In today's exponentially growth of Information, Communication and Technology (ICT) lead to a major impact of social interaction and network among people especially students in higher educational institutions. Some students maybe too obsessed with the changes and cannot be denied that some students might be afraid to stay in this trend of ICT advancement. This situation will contribute to the phenomena of technophobia that supposing looking at it not as a simple but serious to be solved concurrently. This paper shares a valuable fact on the issue of technophobia and technological sophistication based on a quantitative research that has been conducted in University Technology MARA (UiTM) Kedah, Malaysia.
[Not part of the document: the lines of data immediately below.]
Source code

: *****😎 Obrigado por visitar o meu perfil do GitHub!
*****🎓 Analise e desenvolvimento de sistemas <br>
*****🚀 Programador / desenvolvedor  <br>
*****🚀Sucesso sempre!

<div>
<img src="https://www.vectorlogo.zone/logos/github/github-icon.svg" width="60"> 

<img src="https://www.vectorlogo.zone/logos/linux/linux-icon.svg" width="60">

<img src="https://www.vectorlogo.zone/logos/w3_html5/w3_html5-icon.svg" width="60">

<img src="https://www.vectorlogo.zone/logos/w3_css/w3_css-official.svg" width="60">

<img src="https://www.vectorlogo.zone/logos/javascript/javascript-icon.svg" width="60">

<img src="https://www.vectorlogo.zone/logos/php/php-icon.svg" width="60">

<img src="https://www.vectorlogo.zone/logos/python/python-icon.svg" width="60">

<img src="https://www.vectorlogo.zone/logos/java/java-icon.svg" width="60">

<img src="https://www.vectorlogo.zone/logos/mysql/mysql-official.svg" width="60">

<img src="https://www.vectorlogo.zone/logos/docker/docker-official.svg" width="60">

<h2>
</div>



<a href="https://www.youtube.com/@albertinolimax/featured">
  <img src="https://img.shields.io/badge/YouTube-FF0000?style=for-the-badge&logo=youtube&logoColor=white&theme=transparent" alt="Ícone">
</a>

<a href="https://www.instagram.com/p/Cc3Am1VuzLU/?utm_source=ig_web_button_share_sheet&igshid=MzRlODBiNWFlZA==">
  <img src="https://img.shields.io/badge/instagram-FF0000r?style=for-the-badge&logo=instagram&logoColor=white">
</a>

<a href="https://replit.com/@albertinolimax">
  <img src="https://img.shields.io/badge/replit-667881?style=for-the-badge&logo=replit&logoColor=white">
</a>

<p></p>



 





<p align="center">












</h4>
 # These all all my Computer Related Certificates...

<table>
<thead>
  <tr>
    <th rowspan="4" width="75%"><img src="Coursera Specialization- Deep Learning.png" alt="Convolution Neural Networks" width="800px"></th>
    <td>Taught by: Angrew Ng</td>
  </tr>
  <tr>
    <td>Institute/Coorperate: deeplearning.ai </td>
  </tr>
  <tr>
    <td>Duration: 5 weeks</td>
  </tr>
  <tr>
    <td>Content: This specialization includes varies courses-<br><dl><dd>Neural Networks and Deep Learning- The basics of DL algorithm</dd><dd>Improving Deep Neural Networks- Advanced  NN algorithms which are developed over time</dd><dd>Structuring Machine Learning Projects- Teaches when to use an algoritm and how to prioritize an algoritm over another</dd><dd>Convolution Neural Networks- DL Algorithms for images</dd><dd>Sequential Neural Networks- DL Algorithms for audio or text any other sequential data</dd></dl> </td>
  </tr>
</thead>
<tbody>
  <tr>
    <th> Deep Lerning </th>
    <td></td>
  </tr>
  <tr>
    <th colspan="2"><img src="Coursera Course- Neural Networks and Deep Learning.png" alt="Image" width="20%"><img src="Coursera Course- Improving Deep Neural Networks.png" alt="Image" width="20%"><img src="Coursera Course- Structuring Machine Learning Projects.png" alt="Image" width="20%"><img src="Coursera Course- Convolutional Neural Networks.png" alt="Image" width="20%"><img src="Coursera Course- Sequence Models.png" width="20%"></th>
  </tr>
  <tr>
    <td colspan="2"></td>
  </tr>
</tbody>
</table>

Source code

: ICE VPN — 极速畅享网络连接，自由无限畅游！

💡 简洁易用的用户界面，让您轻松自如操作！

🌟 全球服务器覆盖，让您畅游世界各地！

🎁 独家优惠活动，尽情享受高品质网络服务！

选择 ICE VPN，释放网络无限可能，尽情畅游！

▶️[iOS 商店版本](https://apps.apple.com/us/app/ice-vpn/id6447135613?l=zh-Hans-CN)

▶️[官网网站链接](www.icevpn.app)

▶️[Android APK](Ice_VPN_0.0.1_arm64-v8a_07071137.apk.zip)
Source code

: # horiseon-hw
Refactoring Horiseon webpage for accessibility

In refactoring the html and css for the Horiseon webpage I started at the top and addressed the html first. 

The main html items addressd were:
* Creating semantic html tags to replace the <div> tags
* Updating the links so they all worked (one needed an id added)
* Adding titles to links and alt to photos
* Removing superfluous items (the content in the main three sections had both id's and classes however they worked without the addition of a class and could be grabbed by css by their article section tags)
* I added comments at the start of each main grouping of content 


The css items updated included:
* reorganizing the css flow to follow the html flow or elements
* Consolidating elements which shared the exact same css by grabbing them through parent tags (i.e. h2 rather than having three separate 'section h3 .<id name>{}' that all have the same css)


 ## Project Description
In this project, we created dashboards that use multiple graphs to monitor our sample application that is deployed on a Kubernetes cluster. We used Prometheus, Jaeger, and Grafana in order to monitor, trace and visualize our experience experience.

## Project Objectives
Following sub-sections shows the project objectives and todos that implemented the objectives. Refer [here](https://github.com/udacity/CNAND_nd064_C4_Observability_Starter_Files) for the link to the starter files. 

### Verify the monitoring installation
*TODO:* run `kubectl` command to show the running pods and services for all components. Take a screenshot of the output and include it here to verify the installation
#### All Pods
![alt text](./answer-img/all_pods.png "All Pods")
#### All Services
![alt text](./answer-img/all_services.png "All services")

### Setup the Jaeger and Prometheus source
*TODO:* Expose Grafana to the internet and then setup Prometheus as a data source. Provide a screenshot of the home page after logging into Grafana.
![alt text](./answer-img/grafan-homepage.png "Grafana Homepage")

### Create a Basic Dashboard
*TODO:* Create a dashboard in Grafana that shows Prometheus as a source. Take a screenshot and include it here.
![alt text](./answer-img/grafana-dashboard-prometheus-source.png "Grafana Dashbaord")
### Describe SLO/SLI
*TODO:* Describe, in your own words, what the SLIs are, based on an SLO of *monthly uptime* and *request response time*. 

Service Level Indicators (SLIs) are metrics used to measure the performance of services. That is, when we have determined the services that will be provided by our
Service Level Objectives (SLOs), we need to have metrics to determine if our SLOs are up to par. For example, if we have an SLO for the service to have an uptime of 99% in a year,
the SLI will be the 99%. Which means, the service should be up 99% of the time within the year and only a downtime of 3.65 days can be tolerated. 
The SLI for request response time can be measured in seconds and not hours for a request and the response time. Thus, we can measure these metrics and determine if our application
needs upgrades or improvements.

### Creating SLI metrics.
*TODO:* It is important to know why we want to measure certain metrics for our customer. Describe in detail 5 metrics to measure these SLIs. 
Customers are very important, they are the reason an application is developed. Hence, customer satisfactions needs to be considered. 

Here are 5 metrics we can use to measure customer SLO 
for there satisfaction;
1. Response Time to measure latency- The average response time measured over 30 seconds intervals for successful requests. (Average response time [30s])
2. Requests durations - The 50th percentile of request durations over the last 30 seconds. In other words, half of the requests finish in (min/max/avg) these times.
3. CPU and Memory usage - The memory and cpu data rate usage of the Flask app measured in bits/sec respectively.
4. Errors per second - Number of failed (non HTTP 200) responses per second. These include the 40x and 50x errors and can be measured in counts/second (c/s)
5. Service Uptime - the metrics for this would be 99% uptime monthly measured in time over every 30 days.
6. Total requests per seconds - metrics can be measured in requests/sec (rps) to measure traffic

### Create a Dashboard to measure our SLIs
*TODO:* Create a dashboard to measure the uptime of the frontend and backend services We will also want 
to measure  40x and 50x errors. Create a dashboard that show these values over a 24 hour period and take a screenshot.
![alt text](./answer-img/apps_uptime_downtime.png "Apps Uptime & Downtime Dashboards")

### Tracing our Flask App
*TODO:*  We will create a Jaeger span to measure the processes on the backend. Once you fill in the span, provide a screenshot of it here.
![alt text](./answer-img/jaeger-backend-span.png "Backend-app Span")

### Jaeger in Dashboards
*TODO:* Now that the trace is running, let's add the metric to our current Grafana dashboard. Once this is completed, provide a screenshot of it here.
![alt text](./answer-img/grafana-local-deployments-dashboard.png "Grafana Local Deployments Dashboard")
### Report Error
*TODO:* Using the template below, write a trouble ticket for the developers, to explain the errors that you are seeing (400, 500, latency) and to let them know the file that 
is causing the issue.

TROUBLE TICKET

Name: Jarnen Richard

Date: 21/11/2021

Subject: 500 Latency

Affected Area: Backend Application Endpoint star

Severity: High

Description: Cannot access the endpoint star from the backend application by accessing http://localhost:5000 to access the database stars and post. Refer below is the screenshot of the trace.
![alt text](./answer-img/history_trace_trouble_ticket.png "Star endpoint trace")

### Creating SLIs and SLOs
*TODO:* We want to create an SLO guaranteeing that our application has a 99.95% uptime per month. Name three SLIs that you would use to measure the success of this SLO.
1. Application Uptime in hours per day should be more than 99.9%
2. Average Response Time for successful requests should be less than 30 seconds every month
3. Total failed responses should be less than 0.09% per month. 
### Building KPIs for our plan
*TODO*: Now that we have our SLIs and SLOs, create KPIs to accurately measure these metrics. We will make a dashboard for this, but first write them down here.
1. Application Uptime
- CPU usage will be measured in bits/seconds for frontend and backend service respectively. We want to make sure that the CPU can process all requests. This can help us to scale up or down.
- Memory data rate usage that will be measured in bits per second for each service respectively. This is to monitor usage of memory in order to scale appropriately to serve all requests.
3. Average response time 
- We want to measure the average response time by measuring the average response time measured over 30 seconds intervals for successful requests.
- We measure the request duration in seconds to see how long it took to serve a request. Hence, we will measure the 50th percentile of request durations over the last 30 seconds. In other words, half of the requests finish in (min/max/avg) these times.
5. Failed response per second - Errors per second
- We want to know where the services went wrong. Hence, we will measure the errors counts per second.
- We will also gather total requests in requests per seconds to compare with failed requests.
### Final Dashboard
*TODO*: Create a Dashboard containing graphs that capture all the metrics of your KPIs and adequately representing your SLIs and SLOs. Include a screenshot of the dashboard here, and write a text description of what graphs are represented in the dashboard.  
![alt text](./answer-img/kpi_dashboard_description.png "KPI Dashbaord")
The issue of technophobia was measured by identifying three different elements and they are anxiety, cognitions and attitudes toward computer technology. This paper highlights four different scopes in measuring technological sophistication; Consumer technology (automated teller machine (ATM), microwave ovens, CD/DVD player, washing machine and mobile phone); University computing (computerized library system (Web OPAC and Web Infoline); Application program (word processor, spreadsheet and database) and; Computer ownership. The level of technophobia has related to three categories identified which is computer anxiety (CARS-C), computer thoughts (CTS-C), and general attitudes towards computer (GATC-C). For the CARS-C, the study found that more than 70% of respondents are anxious towards a computer technology such as keen to keep abreast with its terminologies and interested to learn computer programs. The results of CTS-C show that 52.1% of the respondents agreed that using computer is an enjoyable in daily tasks. However, for the GATC-C, approximately 20% of respondents have the negative attitudes towards the existence of computers and it shows still the issue of technophobia must be solved and not supposed to occur in higher educational institution.